■ **Problem to solve**
Leave out the pictures and copy everything else in the entries exactly.
########################################
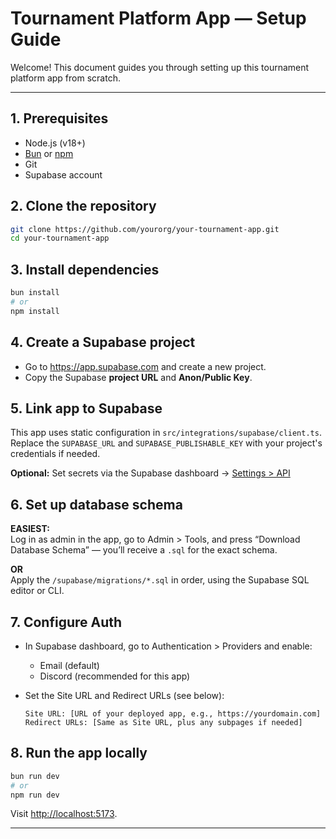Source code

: 
# Tournament Platform App — Setup Guide

Welcome! This document guides you through setting up this tournament platform app from scratch.

---

## 1. Prerequisites

- Node.js (v18+)
- [Bun](https://bun.sh/) or [npm](https://nodejs.org/en/)
- Git
- Supabase account

## 2. Clone the repository

```sh
git clone https://github.com/yourorg/your-tournament-app.git
cd your-tournament-app
```

## 3. Install dependencies

```sh
bun install
# or
npm install
```

## 4. Create a Supabase project

- Go to https://app.supabase.com and create a new project.
- Copy the Supabase **project URL** and **Anon/Public Key**.

## 5. Link app to Supabase

This app uses static configuration in `src/integrations/supabase/client.ts`.  
Replace the `SUPABASE_URL` and `SUPABASE_PUBLISHABLE_KEY` with your project's credentials if needed.

**Optional:** Set secrets via the Supabase dashboard → [Settings > API](https://supabase.com/dashboard/project/_/settings/api)

## 6. Set up database schema

**EASIEST:**  
Log in as admin in the app, go to Admin > Tools, and press “Download Database Schema” — you’ll receive a `.sql` for the exact schema.

**OR**  
Apply the `/supabase/migrations/*.sql` in order, using the Supabase SQL editor or CLI.

## 7. Configure Auth

- In Supabase dashboard, go to Authentication > Providers and enable:
  - Email (default)
  - Discord (recommended for this app)
- Set the Site URL and Redirect URLs (see below):

  ```
  Site URL: [URL of your deployed app, e.g., https://yourdomain.com]
  Redirect URLs: [Same as Site URL, plus any subpages if needed]
  ```

## 8. Run the app locally

```sh
bun run dev
# or
npm run dev
```

Visit [http://localhost:5173](http://localhost:5173).

---

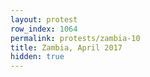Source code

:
 ```yaml
---
layout: protest
row_index: 1064
permalink: protests/zambia-10
title: Zambia, April 2017
hidden: true
---
```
########################################
■ **Answer space**
Source code

: 
# Tournament Platform App — Setup Guide

Welcome! This document guides you through setting up this tournament platform app from scratch.

---

## 1. Prerequisites

- Node.js (v18+)
- [Bun](https://bun.sh/) or [npm](https://nodejs.org/en/)
- Git
- Supabase account

## 2. Clone the repository

```sh
git clone https://github.com/yourorg/your-tournament-app.git
cd your-tournament-app
```

## 3. Install dependencies

```sh
bun install
# or
npm install
```

## 4. Create a Supabase project

- Go to https://app.supabase.com and create a new project.
- Copy the Supabase **project URL** and **Anon/Public Key**.

## 5. Link app to Supabase

This app uses static configuration in `src/integrations/supabase/client.ts`.  
Replace the `SUPABASE_URL` and `SUPABASE_PUBLISHABLE_KEY` with your project's credentials if needed.

**Optional:** Set secrets via the Supabase dashboard → [Settings > API](https://supabase.com/dashboard/project/_/settings/api)

## 6. Set up database schema

**EASIEST:**  
Log in as admin in the app, go to Admin > Tools, and press “Download Database Schema” — you’ll receive a `.sql` for the exact schema.

**OR**  
Apply the `/supabase/migrations/*.sql` in order, using the Supabase SQL editor or CLI.

## 7. Configure Auth

- In Supabase dashboard, go to Authentication > Providers and enable:
  - Email (default)
  - Discord (recommended for this app)
- Set the Site URL and Redirect URLs (see below):

  ```
  Site URL: [URL of your deployed app, e.g., https://yourdomain.com]
  Redirect URLs: [Same as Site URL, plus any subpages if needed]
  ```

## 8. Run the app locally

```sh
bun run dev
# or
npm run dev
```

Visit [http://localhost:5173](http://localhost:5173).

---

Source code

:
 ```yaml
---
layout: protest
row_index: 1064
permalink: protests/zambia-10
title: Zambia, April 2017
hidden: true
---
```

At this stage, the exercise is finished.